第5話 羅紗染の浴衣
今日は野菜がたくさんとれた。
毎日一個や二個ずつ収穫できるといいのだけれど、相手も生き物なので一遍に花が三つ咲いてしまうこともある。そうすると、実も三つ一度に熟れてしまう。
そんな事が偶々たくさんの種類で重なると、もう大変な量になる。
トマトが一、二、三……十一個。キュウリにゴーヤ、ナスにピーマン。これはお隣に持って行った方がよさそうだ。

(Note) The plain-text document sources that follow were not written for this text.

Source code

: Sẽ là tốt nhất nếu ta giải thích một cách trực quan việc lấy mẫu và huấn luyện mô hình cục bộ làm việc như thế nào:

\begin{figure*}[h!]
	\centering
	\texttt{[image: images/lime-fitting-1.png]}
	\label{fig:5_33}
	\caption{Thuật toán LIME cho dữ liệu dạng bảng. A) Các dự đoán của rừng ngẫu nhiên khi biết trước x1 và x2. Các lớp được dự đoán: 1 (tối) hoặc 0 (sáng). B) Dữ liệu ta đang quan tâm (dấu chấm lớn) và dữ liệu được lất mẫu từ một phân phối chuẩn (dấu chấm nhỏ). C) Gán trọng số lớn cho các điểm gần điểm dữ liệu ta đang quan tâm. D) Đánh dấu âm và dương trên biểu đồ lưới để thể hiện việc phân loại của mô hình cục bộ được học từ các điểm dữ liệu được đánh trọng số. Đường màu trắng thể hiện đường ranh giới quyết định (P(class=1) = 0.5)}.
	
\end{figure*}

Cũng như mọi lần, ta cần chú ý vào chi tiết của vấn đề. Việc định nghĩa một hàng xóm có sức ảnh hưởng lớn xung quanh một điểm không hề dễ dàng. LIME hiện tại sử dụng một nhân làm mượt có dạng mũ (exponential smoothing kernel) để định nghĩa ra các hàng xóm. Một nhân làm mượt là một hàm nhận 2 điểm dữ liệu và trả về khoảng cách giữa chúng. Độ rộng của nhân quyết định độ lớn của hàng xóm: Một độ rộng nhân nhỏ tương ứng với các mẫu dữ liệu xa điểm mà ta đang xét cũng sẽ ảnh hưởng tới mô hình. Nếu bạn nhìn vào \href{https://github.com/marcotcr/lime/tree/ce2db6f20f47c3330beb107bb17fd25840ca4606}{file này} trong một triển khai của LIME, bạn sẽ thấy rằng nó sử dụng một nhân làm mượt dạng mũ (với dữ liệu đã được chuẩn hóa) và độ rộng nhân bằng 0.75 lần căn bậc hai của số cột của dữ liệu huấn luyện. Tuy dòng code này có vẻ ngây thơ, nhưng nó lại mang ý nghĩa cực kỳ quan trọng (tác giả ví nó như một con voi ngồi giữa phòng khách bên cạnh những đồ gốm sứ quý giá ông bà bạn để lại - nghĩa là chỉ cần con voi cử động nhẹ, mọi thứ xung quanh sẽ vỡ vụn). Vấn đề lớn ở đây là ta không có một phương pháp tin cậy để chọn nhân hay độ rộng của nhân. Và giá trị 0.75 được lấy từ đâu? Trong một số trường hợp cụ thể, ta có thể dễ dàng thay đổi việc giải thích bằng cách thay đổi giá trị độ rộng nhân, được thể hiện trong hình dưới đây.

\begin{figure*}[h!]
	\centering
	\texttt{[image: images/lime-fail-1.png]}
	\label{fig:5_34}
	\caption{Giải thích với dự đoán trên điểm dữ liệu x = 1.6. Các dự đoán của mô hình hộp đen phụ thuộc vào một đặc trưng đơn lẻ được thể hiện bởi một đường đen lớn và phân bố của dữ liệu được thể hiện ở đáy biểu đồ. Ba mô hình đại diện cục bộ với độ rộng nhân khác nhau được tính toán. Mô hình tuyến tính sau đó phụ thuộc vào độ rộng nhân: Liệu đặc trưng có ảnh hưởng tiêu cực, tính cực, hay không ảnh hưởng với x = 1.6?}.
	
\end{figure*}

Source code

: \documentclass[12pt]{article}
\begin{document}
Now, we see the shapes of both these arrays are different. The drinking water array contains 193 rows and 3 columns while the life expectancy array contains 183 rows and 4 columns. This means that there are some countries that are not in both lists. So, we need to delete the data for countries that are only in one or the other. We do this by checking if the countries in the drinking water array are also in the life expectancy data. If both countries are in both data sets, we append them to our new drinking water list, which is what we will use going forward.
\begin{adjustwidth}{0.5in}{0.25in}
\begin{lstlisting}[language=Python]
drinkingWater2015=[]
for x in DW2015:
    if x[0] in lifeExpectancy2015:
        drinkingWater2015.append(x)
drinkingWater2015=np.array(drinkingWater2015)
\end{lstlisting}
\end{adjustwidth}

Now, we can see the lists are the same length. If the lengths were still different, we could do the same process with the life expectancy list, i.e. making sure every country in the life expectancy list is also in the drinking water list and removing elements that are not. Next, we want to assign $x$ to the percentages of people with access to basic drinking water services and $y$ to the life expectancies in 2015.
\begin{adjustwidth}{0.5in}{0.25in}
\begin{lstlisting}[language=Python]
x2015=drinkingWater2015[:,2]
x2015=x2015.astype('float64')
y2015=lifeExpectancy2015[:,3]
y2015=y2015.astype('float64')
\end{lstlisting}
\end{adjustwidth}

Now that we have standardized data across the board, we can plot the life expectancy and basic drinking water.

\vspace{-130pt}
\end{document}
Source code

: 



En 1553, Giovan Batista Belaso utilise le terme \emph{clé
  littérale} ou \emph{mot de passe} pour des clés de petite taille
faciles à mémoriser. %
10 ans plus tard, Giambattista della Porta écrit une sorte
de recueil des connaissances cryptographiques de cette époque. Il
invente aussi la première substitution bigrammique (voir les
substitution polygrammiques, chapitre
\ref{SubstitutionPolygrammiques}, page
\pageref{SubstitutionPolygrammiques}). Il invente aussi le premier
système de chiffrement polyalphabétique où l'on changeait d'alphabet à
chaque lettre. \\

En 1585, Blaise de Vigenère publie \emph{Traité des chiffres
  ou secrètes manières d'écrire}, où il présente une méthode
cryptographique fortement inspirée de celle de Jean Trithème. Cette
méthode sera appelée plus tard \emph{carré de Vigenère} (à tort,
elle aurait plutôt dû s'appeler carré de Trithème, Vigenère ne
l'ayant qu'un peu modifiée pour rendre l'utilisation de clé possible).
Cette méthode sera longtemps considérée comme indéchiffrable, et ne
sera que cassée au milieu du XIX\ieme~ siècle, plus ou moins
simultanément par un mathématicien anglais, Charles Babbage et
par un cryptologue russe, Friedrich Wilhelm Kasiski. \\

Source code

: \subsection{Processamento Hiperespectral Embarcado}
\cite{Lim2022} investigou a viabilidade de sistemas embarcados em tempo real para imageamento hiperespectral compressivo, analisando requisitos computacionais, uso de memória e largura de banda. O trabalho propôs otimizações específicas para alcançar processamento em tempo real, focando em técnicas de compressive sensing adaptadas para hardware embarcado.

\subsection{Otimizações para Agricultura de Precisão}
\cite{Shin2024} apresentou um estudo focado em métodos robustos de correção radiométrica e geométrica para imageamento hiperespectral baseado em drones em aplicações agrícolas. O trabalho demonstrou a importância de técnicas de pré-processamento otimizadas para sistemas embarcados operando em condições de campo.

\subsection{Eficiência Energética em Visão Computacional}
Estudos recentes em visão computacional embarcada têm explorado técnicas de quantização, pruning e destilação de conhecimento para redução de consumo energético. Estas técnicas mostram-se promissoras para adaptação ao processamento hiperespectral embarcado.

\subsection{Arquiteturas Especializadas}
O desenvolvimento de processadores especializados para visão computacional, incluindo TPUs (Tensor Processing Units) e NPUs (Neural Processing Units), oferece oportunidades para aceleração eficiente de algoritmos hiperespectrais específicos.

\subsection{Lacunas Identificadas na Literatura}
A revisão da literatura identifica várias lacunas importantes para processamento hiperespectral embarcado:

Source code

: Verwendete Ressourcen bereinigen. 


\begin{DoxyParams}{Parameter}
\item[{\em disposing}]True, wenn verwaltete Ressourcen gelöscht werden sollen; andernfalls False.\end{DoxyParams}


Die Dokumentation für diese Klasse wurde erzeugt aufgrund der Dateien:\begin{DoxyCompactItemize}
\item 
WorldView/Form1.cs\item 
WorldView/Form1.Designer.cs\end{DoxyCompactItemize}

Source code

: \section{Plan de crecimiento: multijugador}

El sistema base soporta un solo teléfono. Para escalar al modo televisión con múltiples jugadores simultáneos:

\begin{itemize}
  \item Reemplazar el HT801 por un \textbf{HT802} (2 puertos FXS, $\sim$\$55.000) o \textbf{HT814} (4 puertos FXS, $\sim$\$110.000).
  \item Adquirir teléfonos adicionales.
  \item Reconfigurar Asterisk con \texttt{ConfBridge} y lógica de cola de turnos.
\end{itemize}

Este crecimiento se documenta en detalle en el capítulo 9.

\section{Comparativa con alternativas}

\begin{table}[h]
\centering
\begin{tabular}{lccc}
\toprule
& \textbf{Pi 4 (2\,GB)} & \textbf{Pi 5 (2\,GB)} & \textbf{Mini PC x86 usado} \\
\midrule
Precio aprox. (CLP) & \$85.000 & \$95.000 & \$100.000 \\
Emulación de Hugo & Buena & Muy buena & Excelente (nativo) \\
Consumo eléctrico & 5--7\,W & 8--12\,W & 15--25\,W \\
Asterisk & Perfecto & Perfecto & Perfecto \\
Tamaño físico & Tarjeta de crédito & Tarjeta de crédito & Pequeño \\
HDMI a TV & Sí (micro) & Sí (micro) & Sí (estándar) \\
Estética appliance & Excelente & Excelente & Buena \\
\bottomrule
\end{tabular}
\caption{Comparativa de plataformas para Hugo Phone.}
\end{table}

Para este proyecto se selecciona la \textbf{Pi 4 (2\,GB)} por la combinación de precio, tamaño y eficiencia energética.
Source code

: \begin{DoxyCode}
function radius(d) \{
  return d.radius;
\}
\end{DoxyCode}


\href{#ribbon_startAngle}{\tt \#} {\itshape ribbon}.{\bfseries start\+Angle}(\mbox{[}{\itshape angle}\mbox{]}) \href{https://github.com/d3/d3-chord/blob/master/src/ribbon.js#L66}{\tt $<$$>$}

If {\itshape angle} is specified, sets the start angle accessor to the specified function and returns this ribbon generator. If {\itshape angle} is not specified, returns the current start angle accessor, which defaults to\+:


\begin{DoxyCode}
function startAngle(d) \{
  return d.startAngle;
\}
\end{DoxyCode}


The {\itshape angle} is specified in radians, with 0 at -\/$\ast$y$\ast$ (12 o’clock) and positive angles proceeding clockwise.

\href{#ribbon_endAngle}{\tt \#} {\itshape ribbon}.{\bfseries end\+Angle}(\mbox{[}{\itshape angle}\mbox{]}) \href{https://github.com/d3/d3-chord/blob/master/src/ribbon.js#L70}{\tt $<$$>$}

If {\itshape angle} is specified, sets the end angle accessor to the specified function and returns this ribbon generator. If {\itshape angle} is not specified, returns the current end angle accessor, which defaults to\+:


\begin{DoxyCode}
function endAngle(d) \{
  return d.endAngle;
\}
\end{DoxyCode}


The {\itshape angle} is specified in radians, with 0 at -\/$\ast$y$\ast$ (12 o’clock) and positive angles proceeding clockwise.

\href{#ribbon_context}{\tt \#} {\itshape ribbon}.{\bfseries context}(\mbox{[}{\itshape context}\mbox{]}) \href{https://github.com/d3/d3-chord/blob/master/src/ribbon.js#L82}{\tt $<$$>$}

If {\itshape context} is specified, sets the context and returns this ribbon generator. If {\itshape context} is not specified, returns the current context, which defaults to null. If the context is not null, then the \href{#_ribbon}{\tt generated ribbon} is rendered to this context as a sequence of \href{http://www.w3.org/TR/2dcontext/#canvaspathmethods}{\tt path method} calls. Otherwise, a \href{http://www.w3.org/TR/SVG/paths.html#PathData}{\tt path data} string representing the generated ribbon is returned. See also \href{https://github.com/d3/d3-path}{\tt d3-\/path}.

ザルに山盛りにして、こんなに持って行って大丈夫かな?
おっと、君はうちの庭にいた方が幸せじゃないですか? はい、そこから降りて。
ツマグロヒョウモン君がゆっくりと僕の手に移動してくる。
お隣さんがびっくりしてしまうから、君は僕の庭でお留守番ですよ。
黒とオレンジの後ろ姿は、恨めしそうにアップルミントの影に入って行った。
**
こんばんは。
おや?
二人揃って浴衣とは、華やかでいいですね。
ああ、そうか、今日は夏祭りでしたか。
え? 僕も誘ってくれるんですか?
そういう事なら、僕も浴衣を着なければ。ちょっと待っててくださいね。
急いで家に戻って……えーと、浴衣はこの一番上だったかな?
あったあった。
まあ、主役は二人なので僕はどうでもいいでしょう。
蒼さんの
**
あの人も浴衣が良く似合う人だった。
すっと伸びた長い首、背筋を伸ばし、凛とした佇まいを見せていた彼女。
「浴衣のモデルでもやっていたの?」と聞いたら「もう、葉月君たら」と。本気で聞いたのに、冗談だと思われてしまった。
二人で見に行った隅田川の花火がとても綺麗で、『墨田の花火』という品種の紫陽花を買ったんだ。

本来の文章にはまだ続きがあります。